Hello! In this notebook we are going to cover Best Subset Selection. In Best Subset Seelction we are doing exactly what the same suggests - selecting the best subset of predictors that give our model the best outcome. This is an exhaustive process and is overwhelmingly complex when compared to forward and backward step models. Still, this is an excellent fundamental model to use for evaluating predictors and may provide insight. In subset selection, we fit a separate least squarees regression for each possible combination of the predictors in our data. This is a 2^p complexity. We can also apply best subset selection to logistic models, and instead of measuring the best subset on the usual RSS, we look at deviance.
Here we begin by using the ISLR library and Hitters dataset that shows baseball statistics. Lets take a look at the summary below.
library(ISLR)
summary(Hitters) #59 missing values
AtBat Hits HmRun Runs
Min. : 16.0 Min. : 1 Min. : 0.00 Min. : 0.00
1st Qu.:255.2 1st Qu.: 64 1st Qu.: 4.00 1st Qu.: 30.25
Median :379.5 Median : 96 Median : 8.00 Median : 48.00
Mean :380.9 Mean :101 Mean :10.77 Mean : 50.91
3rd Qu.:512.0 3rd Qu.:137 3rd Qu.:16.00 3rd Qu.: 69.00
Max. :687.0 Max. :238 Max. :40.00 Max. :130.00
RBI Walks Years CAtBat
Min. : 0.00 Min. : 0.00 Min. : 1.000 Min. : 19.0
1st Qu.: 28.00 1st Qu.: 22.00 1st Qu.: 4.000 1st Qu.: 816.8
Median : 44.00 Median : 35.00 Median : 6.000 Median : 1928.0
Mean : 48.03 Mean : 38.74 Mean : 7.444 Mean : 2648.7
3rd Qu.: 64.75 3rd Qu.: 53.00 3rd Qu.:11.000 3rd Qu.: 3924.2
Max. :121.00 Max. :105.00 Max. :24.000 Max. :14053.0
CHits CHmRun CRuns CRBI
Min. : 4.0 Min. : 0.00 Min. : 1.0 Min. : 0.00
1st Qu.: 209.0 1st Qu.: 14.00 1st Qu.: 100.2 1st Qu.: 88.75
Median : 508.0 Median : 37.50 Median : 247.0 Median : 220.50
Mean : 717.6 Mean : 69.49 Mean : 358.8 Mean : 330.12
3rd Qu.:1059.2 3rd Qu.: 90.00 3rd Qu.: 526.2 3rd Qu.: 426.25
Max. :4256.0 Max. :548.00 Max. :2165.0 Max. :1659.00
CWalks League Division PutOuts Assists
Min. : 0.00 A:175 E:157 Min. : 0.0 Min. : 0.0
1st Qu.: 67.25 N:147 W:165 1st Qu.: 109.2 1st Qu.: 7.0
Median : 170.50 Median : 212.0 Median : 39.5
Mean : 260.24 Mean : 288.9 Mean :106.9
3rd Qu.: 339.25 3rd Qu.: 325.0 3rd Qu.:166.0
Max. :1566.00 Max. :1378.0 Max. :492.0
Errors Salary NewLeague
Min. : 0.00 Min. : 67.5 A:176
1st Qu.: 3.00 1st Qu.: 190.0 N:146
Median : 6.00 Median : 425.0
Mean : 8.04 Mean : 535.9
3rd Qu.:11.00 3rd Qu.: 750.0
Max. :32.00 Max. :2460.0
NA's :59
Thanks to our summary, we have found some missing values or NA
fields. Below we remove them easily with the na.omit()
function. Now we have a clean dataset to practice subset selection on.
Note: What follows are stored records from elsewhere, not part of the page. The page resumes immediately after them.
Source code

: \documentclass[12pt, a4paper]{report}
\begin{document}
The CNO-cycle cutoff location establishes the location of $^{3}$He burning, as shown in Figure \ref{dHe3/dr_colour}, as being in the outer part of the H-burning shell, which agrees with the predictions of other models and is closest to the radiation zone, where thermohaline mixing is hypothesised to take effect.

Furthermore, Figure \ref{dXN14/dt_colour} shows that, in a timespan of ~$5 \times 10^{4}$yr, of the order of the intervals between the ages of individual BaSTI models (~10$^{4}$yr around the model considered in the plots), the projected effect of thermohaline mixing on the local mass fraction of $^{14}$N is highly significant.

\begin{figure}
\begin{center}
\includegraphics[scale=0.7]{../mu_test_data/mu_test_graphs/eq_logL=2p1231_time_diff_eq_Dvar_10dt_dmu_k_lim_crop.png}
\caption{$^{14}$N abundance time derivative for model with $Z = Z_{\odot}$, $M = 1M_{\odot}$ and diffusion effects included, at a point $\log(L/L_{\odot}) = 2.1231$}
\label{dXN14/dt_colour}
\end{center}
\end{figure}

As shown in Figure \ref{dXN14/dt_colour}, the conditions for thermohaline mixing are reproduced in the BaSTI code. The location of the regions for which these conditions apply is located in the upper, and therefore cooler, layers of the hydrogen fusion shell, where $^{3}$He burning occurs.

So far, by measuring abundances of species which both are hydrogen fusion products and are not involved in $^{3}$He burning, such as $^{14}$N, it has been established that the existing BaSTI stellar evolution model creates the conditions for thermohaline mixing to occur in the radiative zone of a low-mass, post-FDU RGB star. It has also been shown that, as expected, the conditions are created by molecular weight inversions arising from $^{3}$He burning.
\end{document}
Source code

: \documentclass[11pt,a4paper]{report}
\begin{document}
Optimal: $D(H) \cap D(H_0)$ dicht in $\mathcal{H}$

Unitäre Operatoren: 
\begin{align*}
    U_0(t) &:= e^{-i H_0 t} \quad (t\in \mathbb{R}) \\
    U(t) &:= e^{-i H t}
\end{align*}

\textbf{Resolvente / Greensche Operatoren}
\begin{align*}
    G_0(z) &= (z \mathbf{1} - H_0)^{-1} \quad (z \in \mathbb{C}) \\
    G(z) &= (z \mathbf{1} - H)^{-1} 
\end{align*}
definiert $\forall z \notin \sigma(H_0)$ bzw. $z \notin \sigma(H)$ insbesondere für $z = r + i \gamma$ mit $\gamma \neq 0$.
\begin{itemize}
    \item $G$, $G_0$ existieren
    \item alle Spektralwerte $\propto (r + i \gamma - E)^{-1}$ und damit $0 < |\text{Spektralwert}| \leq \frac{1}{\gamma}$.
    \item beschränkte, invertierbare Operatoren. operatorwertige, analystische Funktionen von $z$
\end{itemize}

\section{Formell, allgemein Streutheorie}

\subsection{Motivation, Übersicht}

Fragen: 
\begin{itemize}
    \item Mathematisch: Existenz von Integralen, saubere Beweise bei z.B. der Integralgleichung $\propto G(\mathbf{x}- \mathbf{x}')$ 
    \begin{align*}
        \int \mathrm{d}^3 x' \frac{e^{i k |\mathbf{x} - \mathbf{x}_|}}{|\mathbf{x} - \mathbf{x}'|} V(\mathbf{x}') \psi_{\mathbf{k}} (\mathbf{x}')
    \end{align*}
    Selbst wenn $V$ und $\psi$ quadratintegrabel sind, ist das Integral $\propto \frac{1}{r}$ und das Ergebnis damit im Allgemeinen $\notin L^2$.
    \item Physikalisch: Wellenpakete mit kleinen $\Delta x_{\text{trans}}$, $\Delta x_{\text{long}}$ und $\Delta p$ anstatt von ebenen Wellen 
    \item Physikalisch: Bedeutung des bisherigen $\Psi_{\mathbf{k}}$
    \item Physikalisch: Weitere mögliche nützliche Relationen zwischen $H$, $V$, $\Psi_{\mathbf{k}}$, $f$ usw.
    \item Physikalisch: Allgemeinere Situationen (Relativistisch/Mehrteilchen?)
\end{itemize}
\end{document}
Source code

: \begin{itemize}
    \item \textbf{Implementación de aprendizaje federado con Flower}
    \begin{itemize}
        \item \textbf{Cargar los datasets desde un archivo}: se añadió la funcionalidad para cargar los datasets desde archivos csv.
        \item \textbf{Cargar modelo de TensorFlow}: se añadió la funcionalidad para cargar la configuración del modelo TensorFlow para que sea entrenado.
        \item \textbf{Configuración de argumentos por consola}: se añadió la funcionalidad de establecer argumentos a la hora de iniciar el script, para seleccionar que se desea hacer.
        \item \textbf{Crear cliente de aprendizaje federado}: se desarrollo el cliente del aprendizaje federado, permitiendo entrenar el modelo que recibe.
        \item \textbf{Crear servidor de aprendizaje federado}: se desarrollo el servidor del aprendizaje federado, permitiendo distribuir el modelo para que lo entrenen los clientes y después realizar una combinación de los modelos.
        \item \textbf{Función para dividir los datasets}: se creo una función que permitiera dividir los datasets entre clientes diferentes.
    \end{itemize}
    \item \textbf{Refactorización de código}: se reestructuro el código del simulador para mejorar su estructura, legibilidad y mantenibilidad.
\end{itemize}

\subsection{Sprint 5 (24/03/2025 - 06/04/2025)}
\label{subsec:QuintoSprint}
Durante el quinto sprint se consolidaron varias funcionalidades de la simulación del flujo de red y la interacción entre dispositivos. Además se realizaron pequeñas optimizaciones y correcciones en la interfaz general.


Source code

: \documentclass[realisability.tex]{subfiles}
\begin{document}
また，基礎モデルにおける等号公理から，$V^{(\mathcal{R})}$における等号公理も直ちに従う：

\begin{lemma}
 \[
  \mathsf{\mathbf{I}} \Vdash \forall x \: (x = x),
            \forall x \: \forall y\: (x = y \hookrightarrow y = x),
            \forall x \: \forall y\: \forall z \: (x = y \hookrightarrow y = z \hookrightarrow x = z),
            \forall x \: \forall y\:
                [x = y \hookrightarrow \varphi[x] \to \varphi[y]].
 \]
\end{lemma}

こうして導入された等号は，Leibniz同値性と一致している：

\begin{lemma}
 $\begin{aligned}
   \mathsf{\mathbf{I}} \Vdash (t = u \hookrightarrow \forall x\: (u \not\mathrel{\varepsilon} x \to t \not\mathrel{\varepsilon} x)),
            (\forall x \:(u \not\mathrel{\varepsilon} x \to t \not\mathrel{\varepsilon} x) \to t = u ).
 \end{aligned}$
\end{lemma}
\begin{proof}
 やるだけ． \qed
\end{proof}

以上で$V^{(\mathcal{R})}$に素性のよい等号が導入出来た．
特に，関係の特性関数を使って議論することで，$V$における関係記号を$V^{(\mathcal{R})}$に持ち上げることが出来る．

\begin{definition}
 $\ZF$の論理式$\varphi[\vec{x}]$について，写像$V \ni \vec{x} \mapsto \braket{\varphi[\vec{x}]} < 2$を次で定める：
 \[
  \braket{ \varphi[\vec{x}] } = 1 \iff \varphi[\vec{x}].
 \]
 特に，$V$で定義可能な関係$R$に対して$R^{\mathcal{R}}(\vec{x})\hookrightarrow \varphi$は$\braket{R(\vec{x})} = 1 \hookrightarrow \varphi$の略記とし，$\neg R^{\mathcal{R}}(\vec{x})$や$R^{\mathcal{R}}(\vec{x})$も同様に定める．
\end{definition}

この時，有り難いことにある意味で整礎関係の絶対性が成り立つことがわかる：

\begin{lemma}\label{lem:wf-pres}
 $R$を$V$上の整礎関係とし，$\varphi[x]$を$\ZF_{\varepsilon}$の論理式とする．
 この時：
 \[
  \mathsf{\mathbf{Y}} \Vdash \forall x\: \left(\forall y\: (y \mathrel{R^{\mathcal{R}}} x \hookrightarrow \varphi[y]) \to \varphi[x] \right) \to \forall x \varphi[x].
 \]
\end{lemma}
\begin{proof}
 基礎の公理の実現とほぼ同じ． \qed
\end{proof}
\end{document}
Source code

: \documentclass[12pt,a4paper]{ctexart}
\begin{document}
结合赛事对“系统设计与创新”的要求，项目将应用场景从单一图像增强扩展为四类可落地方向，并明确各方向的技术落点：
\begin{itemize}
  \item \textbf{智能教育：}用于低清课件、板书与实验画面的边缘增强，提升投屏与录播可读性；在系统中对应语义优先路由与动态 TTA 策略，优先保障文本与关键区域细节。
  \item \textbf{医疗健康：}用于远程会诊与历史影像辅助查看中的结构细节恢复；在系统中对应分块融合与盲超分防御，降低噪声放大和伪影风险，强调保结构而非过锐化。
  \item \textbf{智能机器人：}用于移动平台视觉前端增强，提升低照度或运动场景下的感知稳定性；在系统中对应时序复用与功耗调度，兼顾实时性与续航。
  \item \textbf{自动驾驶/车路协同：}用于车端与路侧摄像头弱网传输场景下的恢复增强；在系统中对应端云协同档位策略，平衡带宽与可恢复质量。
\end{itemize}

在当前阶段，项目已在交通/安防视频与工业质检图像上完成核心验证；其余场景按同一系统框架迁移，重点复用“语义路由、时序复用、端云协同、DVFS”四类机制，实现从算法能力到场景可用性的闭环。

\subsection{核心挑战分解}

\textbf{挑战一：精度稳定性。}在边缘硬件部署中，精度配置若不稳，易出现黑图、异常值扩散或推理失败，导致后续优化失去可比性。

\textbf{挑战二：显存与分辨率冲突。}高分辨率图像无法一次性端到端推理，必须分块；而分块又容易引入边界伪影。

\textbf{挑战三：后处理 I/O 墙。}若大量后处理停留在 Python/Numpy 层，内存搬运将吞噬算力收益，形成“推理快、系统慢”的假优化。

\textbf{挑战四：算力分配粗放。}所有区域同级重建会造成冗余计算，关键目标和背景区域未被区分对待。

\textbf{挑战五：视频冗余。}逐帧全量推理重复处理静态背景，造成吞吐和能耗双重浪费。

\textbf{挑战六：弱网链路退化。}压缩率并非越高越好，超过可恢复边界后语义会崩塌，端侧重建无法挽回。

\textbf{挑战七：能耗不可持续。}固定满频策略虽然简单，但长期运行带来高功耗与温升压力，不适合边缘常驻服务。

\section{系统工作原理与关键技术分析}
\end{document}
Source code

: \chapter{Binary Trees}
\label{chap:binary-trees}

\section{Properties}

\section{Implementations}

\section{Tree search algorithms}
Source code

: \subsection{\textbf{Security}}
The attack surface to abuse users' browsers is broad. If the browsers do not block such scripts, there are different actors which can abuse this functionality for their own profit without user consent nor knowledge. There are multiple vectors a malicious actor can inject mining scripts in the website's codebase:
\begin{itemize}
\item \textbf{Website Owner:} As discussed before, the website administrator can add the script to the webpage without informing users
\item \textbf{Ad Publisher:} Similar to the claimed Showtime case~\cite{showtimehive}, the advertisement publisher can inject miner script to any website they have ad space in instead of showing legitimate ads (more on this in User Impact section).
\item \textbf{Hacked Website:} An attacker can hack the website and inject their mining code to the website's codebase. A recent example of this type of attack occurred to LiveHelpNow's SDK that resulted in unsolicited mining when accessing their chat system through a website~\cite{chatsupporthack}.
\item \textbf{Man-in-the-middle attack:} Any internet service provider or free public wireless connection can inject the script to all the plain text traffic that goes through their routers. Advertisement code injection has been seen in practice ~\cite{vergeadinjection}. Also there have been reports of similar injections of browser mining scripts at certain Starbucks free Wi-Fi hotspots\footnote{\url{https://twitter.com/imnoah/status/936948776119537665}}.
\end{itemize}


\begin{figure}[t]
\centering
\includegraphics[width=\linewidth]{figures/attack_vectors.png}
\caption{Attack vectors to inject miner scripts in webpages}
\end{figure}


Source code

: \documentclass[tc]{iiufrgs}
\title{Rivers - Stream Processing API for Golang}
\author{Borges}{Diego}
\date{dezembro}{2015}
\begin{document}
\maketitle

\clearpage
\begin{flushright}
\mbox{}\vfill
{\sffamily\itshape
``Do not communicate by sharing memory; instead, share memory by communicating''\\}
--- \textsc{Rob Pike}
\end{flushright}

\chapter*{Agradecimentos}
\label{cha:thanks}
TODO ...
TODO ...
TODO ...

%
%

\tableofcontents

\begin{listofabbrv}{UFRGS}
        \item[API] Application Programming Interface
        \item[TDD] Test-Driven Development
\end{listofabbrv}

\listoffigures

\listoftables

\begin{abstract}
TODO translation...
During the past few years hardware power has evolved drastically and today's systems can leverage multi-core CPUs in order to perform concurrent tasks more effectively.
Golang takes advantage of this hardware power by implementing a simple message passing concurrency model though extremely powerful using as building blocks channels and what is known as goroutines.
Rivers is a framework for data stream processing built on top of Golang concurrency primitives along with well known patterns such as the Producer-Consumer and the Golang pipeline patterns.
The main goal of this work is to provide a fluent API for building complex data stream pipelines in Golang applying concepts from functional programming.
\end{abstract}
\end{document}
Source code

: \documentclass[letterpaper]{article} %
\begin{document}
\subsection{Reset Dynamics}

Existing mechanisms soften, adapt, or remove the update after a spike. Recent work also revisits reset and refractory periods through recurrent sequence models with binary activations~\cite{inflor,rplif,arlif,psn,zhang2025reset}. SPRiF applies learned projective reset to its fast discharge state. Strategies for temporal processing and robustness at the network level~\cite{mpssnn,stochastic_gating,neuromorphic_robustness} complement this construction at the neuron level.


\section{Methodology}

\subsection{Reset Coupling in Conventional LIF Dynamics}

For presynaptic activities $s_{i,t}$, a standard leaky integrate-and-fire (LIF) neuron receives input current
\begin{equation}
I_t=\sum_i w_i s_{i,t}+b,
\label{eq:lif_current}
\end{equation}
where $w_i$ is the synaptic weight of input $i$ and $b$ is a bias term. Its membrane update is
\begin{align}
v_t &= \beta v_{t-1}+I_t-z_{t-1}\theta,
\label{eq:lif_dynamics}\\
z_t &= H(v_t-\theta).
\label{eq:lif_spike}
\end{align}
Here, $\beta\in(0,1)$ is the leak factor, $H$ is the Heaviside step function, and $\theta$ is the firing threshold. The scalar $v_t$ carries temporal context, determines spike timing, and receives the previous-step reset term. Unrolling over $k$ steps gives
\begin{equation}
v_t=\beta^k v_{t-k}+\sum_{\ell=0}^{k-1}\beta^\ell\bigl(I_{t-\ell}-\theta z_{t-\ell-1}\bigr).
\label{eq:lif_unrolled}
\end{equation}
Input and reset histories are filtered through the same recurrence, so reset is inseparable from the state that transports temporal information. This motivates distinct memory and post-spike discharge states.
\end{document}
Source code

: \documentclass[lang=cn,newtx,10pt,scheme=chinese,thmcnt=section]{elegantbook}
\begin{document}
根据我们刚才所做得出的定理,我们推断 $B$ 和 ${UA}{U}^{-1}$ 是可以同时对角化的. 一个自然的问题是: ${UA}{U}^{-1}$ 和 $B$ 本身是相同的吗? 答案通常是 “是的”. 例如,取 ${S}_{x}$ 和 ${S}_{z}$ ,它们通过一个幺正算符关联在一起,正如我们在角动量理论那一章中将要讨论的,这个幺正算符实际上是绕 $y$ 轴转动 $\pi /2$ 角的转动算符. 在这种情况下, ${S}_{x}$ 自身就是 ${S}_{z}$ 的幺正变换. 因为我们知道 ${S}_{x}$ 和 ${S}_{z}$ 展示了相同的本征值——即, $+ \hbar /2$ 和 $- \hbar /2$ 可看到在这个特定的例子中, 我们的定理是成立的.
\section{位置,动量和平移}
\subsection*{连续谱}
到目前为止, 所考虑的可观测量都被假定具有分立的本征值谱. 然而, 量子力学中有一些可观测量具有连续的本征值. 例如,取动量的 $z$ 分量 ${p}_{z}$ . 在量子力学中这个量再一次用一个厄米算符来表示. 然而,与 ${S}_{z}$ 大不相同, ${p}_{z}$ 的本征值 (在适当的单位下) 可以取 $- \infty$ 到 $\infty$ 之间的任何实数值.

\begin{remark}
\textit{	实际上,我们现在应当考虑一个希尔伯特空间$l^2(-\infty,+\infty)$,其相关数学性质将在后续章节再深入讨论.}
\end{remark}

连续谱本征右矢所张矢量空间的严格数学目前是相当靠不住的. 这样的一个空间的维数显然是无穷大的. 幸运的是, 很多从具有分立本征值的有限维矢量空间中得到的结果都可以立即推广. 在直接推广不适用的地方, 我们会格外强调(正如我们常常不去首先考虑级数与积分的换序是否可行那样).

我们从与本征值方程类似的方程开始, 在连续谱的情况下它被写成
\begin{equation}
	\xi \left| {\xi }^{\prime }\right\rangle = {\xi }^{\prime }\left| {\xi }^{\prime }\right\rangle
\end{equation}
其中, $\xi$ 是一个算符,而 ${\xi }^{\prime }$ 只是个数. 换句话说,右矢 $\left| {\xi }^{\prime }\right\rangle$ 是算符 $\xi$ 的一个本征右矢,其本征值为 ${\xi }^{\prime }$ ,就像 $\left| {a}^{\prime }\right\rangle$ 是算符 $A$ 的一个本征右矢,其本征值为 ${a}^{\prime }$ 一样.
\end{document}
Hitters = na.omit(Hitters)
# with(Hitters, sum(is.na(Salary))) #no NAs
names(Hitters)
[1] "AtBat" "Hits" "HmRun" "Runs" "RBI" "Walks"
[7] "Years" "CAtBat" "CHits" "CHmRun" "CRuns" "CRBI"
[13] "CWalks" "League" "Division" "PutOuts" "Assists" "Errors"
[19] "Salary" "NewLeague"
dim(Hitters)
[1] 263 20
Now we will use the package leaps
to perform and evaluate a best subset model. When we use the function regsubsets()
we are performing the subset selection. The best model is decided using Residual Sum of Squares. Compare the syntax to the lm()
function and you will find them similar.
library(leaps)
regfit.full = regsubsets(Salary~., data = Hitters)
summary(regfit.full)
Subset selection object
Call: regsubsets.formula(Salary ~ ., data = Hitters)
19 Variables (and intercept)
Forced in Forced out
AtBat FALSE FALSE
Hits FALSE FALSE
HmRun FALSE FALSE
Runs FALSE FALSE
RBI FALSE FALSE
Walks FALSE FALSE
Years FALSE FALSE
CAtBat FALSE FALSE
CHits FALSE FALSE
CHmRun FALSE FALSE
CRuns FALSE FALSE
CRBI FALSE FALSE
CWalks FALSE FALSE
LeagueN FALSE FALSE
DivisionW FALSE FALSE
PutOuts FALSE FALSE
Assists FALSE FALSE
Errors FALSE FALSE
NewLeagueN FALSE FALSE
1 subsets of each size up to 8
Selection Algorithm: exhaustive
AtBat Hits HmRun Runs RBI Walks Years CAtBat CHits CHmRun CRuns CRBI
1 ( 1 ) " " " " " " " " " " " " " " " " " " " " " " "*"
2 ( 1 ) " " "*" " " " " " " " " " " " " " " " " " " "*"
3 ( 1 ) " " "*" " " " " " " " " " " " " " " " " " " "*"
4 ( 1 ) " " "*" " " " " " " " " " " " " " " " " " " "*"
5 ( 1 ) "*" "*" " " " " " " " " " " " " " " " " " " "*"
6 ( 1 ) "*" "*" " " " " " " "*" " " " " " " " " " " "*"
7 ( 1 ) " " "*" " " " " " " "*" " " "*" "*" "*" " " " "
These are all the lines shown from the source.